On March 19, the Quebec Court of Appeal struck down the delay and ruled that same-sex marriage licences be issued immediately. On April 1, Mr. Hendricks and Mr. Leboeuf married.

"The last time we saw him was at our wedding. He wouldn't have missed it for the world," Mr. Hendricks said.

Mr. Irving started a walk-in legal clinic at the Tyndale St-Georges Community Centre in Montreal's Little Burgundy neighbourhood – "because ordinary people can't afford to go to trial, and that creates a problem for all of us" – and he volunteered at a legal clinic in Mile End. "His commitment to social justice, and to those less fortunate, was admirable. He was good at it," said former Tyndale St-Georges board chairman Tony Infilise.

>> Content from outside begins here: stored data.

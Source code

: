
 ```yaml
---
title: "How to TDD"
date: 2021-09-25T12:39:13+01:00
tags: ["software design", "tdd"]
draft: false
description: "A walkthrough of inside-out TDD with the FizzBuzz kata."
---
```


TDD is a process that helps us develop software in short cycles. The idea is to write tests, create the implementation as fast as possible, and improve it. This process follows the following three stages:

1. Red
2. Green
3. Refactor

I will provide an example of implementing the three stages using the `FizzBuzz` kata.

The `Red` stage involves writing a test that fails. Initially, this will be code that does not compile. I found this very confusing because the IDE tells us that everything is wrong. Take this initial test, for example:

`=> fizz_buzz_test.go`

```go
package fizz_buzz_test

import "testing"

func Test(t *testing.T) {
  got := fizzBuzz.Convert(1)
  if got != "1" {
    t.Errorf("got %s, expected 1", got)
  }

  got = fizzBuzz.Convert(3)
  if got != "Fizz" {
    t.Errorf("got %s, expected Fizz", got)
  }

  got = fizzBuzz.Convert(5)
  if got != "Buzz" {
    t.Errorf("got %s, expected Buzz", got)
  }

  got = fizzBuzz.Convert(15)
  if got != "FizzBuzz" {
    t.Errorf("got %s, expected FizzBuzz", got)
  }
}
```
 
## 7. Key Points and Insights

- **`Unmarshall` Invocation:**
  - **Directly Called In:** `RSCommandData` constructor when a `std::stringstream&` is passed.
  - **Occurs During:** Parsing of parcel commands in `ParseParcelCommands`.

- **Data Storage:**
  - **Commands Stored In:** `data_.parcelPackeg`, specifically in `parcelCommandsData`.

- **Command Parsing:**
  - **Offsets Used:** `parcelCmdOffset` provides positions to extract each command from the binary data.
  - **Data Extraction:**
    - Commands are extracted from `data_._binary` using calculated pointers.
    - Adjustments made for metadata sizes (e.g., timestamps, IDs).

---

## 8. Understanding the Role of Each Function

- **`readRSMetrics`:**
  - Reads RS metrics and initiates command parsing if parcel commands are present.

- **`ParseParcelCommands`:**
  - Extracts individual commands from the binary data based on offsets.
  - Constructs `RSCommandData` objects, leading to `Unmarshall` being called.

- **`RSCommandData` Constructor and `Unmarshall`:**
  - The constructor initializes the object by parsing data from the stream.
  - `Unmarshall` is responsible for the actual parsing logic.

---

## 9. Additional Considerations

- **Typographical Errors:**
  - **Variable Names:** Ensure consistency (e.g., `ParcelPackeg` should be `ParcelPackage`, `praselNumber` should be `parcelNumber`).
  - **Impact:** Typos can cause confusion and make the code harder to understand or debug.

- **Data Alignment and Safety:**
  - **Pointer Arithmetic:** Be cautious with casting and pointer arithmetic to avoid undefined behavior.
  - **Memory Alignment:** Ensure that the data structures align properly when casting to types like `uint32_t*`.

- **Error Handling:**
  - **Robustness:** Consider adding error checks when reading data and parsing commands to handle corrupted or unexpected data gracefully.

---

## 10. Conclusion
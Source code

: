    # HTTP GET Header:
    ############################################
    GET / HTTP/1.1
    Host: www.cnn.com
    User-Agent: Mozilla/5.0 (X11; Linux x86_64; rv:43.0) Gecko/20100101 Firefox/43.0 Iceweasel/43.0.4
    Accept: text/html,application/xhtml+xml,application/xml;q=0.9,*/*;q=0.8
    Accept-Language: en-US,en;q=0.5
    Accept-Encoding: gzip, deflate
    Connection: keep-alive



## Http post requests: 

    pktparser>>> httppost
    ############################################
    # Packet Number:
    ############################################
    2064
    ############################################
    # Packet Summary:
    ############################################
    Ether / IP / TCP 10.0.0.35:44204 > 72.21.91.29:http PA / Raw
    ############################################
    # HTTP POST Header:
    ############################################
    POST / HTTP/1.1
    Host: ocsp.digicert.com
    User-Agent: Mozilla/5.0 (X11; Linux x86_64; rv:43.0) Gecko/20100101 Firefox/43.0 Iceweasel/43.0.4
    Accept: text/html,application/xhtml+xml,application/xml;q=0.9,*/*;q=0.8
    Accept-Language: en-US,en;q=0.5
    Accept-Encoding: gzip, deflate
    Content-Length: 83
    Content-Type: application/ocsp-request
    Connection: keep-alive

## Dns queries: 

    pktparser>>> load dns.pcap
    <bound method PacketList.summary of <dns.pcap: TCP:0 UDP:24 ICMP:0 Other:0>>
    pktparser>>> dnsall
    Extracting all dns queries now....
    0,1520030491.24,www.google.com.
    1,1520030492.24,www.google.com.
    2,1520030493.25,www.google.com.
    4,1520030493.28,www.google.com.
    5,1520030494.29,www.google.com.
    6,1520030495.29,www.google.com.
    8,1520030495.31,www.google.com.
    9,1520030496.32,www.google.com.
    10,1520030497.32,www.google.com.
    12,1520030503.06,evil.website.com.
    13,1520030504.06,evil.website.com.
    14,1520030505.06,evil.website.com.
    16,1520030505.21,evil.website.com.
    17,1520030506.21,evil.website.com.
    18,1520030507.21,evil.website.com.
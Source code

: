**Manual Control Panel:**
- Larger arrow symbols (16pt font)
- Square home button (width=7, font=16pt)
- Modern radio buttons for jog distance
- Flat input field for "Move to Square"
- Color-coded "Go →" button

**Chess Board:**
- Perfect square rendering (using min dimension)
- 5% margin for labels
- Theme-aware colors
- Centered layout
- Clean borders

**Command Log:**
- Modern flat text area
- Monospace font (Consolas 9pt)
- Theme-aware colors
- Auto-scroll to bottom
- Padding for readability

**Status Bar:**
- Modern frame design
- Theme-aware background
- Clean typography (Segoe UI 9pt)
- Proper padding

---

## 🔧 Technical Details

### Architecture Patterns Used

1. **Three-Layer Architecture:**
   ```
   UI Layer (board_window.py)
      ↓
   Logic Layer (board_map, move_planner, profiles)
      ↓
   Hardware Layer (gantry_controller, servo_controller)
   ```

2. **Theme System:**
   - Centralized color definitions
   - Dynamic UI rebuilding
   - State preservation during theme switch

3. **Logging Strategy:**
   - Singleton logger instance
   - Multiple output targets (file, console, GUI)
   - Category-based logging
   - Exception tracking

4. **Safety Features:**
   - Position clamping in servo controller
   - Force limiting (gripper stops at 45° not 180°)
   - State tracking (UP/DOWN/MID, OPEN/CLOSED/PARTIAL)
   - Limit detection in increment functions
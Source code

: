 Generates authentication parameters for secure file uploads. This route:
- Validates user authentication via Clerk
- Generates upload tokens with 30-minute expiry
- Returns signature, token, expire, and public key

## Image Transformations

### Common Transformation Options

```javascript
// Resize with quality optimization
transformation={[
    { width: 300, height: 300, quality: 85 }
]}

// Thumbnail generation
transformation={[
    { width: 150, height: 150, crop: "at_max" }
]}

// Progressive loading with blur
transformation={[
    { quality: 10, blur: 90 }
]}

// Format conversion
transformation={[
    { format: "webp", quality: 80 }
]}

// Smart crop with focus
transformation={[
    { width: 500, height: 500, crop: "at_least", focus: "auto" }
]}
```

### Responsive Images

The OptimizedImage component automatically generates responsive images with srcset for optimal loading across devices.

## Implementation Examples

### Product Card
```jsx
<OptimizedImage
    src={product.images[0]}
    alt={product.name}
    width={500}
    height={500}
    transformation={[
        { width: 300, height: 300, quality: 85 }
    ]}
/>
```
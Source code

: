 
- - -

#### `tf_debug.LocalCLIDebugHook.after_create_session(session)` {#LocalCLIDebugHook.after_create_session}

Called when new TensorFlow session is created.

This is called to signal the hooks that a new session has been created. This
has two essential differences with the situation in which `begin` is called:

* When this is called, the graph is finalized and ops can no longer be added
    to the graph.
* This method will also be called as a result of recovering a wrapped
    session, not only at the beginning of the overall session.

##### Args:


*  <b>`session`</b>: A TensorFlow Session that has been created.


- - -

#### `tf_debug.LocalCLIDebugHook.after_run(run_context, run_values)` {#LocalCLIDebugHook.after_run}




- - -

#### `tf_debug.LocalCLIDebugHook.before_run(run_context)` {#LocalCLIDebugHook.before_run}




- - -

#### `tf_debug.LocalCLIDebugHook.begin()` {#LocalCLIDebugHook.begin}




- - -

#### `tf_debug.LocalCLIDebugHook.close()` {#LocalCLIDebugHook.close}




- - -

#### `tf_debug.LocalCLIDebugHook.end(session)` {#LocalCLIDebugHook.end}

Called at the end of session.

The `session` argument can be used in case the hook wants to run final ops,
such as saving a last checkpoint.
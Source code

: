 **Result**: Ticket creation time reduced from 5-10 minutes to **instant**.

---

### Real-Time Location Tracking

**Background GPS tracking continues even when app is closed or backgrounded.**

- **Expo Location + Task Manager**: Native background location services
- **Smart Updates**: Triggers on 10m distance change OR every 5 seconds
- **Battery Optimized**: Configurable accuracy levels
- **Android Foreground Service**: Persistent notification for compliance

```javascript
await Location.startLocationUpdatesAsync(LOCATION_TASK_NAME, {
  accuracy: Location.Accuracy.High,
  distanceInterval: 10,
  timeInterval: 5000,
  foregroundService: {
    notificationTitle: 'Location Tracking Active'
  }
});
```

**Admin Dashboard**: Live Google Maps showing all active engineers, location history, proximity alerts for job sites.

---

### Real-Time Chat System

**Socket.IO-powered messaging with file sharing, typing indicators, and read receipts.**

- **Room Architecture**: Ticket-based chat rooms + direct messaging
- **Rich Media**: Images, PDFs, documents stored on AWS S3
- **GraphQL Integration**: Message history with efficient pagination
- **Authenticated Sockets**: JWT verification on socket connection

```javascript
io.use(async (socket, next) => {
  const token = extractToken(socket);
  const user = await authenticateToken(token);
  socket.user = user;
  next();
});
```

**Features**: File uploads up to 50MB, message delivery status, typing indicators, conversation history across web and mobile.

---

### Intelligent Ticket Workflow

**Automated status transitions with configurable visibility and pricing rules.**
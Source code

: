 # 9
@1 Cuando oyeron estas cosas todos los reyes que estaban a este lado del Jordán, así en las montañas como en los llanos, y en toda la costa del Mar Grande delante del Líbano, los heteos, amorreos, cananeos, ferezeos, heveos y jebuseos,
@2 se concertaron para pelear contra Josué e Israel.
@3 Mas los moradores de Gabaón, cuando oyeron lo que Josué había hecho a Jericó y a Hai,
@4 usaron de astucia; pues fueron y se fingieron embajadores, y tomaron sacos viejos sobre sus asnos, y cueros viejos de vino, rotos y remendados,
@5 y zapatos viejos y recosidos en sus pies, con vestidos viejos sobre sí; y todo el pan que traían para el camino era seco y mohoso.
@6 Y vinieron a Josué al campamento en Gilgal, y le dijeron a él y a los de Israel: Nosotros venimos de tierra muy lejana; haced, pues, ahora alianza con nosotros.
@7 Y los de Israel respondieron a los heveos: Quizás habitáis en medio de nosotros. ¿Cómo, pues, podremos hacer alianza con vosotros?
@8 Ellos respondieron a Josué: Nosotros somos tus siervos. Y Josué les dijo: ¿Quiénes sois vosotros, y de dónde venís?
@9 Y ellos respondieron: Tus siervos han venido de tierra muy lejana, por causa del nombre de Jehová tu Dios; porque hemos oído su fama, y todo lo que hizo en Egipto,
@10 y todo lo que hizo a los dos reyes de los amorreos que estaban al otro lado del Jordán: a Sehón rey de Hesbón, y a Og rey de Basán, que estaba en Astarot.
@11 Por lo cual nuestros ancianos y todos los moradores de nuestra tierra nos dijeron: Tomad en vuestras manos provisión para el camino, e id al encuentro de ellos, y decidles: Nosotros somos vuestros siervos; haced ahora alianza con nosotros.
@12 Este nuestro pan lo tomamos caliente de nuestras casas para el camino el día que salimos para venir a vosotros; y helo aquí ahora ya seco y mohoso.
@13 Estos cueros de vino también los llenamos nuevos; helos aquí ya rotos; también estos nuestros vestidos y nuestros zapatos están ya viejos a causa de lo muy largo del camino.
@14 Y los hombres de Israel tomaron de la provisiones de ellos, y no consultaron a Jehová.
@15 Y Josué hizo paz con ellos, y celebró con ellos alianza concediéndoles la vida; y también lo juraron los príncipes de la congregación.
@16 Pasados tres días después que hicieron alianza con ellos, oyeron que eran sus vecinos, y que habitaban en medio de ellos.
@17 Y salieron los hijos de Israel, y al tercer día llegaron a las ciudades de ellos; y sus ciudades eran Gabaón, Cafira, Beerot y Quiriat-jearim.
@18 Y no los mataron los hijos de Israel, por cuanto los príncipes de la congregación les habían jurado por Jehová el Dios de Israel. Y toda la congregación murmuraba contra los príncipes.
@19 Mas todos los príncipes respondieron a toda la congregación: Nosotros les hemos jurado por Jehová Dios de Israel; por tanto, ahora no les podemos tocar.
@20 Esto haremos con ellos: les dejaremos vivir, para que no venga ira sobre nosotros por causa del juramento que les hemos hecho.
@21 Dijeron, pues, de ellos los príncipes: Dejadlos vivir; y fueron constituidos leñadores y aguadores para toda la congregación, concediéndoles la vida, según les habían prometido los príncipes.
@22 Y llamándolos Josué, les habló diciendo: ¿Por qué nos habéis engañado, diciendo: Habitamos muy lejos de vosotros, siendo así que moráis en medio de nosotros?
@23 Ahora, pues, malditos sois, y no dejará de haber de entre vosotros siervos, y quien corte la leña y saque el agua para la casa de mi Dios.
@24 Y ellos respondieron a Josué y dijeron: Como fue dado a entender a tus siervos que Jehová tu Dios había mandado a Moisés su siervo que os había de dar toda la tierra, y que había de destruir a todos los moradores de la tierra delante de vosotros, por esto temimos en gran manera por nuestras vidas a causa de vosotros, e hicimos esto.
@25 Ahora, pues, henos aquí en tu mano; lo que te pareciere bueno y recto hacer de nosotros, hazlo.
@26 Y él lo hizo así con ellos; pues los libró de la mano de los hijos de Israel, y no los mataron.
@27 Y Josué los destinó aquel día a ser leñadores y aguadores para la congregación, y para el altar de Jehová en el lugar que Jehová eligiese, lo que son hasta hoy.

Although he was told he would never be an athlete, Mr. Irving was a fierce competitor on the squash court, was a Canadian doubles champion and enjoyed badminton and golf. He was the first lawyer to be awarded the Saint Yves Medal, first given three years ago by the Quebec Bar for outstanding pro bono contributions. This May, he was recognized by the Canadian Civil Liberties Association for excellence in advocacy.

His first marriage, to Carol Gail Schindler, a nurse with whom he had three children, ended in divorce. His second wife, his childhood sweetheart Ann Fish, was a social worker whom he married in 1991. She died in 2007. He leaves his children, Caroline, Andrew and Gillian, and his extended family.